Task directions: Among the lines below, list those containing the string "based".

(Pictures paired with source code)
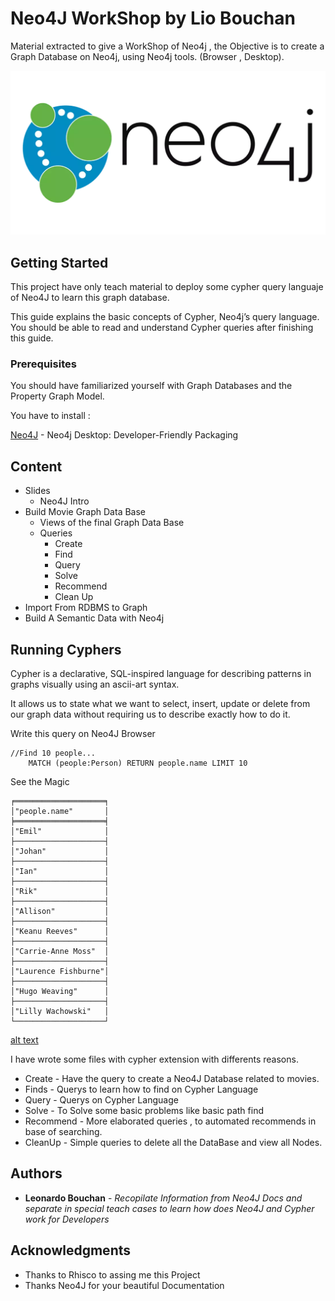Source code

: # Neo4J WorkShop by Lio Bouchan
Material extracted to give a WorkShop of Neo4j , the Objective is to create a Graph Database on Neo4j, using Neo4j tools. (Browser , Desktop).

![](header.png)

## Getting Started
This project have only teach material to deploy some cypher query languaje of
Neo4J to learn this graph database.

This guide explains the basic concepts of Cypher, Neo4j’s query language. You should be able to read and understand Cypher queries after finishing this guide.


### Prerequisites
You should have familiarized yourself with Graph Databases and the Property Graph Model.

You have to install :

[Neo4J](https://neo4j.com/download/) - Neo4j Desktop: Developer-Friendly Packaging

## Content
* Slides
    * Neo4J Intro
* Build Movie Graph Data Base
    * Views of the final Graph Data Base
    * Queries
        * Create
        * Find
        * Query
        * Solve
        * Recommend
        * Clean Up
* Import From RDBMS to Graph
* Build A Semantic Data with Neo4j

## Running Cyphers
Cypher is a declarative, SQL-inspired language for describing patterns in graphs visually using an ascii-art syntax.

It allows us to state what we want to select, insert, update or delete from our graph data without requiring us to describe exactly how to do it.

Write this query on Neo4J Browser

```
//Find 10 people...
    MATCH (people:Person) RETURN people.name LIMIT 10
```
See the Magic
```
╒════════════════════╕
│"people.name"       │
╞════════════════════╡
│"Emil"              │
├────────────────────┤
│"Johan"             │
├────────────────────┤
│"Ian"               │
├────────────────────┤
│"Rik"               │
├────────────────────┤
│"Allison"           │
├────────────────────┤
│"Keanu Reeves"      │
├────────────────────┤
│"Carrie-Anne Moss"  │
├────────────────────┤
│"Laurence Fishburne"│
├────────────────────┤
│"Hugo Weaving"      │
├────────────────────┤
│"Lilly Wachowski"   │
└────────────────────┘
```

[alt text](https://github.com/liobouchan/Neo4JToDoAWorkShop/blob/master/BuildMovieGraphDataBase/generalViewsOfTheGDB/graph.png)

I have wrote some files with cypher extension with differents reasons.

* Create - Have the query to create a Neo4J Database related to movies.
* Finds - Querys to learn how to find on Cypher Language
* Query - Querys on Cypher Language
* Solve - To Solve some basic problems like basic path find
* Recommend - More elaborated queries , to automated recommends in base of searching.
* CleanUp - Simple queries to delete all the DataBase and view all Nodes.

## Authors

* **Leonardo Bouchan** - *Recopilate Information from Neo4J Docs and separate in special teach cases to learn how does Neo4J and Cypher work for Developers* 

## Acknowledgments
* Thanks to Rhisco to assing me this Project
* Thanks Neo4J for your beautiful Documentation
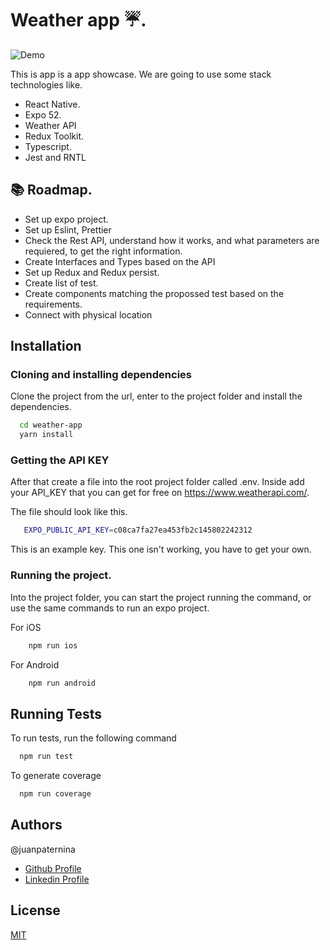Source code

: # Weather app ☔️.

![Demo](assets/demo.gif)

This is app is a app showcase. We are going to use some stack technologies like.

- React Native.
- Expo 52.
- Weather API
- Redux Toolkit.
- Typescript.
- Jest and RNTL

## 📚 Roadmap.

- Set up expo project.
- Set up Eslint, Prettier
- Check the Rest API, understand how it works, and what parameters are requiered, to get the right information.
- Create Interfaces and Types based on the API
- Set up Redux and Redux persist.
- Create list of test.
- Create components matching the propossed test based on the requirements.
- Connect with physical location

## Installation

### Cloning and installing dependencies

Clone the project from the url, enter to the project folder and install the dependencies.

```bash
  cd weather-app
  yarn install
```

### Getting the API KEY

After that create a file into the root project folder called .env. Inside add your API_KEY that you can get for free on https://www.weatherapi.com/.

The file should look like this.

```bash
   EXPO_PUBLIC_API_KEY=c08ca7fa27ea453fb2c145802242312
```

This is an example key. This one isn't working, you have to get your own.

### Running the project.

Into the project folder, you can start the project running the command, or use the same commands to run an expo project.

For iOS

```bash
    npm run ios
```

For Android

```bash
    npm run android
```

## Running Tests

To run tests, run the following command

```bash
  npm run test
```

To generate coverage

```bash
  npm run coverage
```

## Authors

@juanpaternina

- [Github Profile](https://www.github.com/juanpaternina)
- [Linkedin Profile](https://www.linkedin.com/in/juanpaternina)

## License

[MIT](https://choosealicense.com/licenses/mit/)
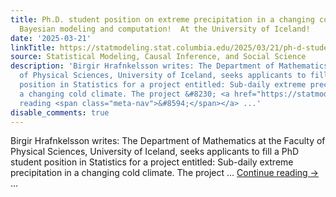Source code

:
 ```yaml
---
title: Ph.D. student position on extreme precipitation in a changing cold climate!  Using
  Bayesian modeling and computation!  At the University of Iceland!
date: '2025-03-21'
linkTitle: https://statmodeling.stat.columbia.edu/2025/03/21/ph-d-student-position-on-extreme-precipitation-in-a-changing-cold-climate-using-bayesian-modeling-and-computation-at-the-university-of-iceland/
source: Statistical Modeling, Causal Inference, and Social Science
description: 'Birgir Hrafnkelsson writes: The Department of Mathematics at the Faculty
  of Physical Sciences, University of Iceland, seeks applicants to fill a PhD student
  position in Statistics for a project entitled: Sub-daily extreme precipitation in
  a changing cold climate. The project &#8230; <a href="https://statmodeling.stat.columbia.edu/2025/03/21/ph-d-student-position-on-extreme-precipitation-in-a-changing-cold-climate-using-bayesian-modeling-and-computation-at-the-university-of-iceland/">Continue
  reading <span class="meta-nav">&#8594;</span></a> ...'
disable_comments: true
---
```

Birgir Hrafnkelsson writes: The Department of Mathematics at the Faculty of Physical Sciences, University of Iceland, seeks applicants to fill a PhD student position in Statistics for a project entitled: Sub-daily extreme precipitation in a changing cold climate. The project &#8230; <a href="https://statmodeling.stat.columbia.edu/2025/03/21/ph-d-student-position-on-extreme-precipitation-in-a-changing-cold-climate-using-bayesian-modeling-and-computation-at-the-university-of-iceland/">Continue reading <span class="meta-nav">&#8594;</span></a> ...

Solution to this exercise:
- Create Interfaces and Types based on the API
- Create components matching the propossed test based on the requirements.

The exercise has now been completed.